Within the records, tally the lines that contain "section" and reply with that number only.

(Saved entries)
Content starts

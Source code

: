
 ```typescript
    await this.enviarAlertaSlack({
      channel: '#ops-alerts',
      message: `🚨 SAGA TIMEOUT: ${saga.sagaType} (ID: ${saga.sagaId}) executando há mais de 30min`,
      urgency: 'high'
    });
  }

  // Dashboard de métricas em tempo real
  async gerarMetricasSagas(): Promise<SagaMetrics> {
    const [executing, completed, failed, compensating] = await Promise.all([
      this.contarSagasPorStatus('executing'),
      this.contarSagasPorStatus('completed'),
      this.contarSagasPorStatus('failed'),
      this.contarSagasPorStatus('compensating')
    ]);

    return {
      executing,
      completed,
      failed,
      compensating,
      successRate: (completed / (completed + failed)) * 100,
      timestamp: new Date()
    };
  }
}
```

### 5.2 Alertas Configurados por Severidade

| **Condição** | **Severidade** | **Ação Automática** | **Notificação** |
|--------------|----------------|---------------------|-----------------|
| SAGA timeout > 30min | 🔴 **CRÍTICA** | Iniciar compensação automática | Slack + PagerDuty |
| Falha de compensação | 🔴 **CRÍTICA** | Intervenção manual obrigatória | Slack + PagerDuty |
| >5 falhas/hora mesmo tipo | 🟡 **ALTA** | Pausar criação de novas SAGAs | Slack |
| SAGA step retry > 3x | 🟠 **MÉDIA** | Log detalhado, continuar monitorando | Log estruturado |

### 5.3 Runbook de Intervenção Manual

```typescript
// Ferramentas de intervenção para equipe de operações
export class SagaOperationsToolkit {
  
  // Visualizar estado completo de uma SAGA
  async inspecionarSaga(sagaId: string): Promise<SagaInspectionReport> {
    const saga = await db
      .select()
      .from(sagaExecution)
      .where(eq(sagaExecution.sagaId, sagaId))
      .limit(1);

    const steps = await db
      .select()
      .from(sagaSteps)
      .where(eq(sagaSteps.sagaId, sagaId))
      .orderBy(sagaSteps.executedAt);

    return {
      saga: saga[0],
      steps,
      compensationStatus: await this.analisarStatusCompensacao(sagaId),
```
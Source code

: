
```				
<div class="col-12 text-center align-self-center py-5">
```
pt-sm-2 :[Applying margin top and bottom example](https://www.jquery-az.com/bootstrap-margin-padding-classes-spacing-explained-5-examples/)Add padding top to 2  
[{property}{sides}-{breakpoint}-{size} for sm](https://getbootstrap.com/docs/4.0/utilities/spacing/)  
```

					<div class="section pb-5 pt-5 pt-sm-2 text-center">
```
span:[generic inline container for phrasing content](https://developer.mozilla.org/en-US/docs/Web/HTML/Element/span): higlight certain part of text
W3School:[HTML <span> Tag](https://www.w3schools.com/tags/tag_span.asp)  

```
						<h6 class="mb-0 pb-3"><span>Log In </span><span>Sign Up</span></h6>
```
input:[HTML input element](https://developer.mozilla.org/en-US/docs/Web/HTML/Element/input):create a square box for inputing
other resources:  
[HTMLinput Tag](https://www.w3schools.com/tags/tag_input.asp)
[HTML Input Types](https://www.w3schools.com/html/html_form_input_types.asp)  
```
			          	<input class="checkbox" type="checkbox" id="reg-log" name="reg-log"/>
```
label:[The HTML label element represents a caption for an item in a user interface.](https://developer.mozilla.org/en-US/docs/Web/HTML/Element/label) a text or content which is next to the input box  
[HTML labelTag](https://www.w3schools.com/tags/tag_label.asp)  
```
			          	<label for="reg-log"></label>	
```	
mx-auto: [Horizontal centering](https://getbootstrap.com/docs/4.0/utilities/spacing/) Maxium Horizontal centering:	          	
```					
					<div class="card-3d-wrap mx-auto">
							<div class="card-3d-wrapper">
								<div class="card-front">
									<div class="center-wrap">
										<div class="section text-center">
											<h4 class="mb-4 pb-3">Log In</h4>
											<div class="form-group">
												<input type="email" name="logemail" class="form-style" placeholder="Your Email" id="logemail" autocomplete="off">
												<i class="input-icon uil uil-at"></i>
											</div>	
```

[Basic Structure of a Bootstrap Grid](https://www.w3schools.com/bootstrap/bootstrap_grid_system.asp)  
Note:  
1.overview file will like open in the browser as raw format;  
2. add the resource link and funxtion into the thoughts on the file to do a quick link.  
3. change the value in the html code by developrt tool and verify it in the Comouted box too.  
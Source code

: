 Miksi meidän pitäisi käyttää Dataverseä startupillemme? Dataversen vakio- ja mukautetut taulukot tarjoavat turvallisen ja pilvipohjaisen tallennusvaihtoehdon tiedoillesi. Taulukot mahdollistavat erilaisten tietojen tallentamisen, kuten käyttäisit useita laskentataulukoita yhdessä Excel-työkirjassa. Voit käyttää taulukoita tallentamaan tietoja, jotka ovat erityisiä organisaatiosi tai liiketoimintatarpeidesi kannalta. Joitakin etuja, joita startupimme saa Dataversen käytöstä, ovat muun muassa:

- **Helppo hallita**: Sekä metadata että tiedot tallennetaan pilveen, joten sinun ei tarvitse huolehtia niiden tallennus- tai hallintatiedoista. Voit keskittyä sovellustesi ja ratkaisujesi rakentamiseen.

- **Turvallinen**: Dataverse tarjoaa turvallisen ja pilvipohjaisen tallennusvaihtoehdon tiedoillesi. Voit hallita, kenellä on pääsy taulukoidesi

Content ends

* [TASK RESPONSE]:
2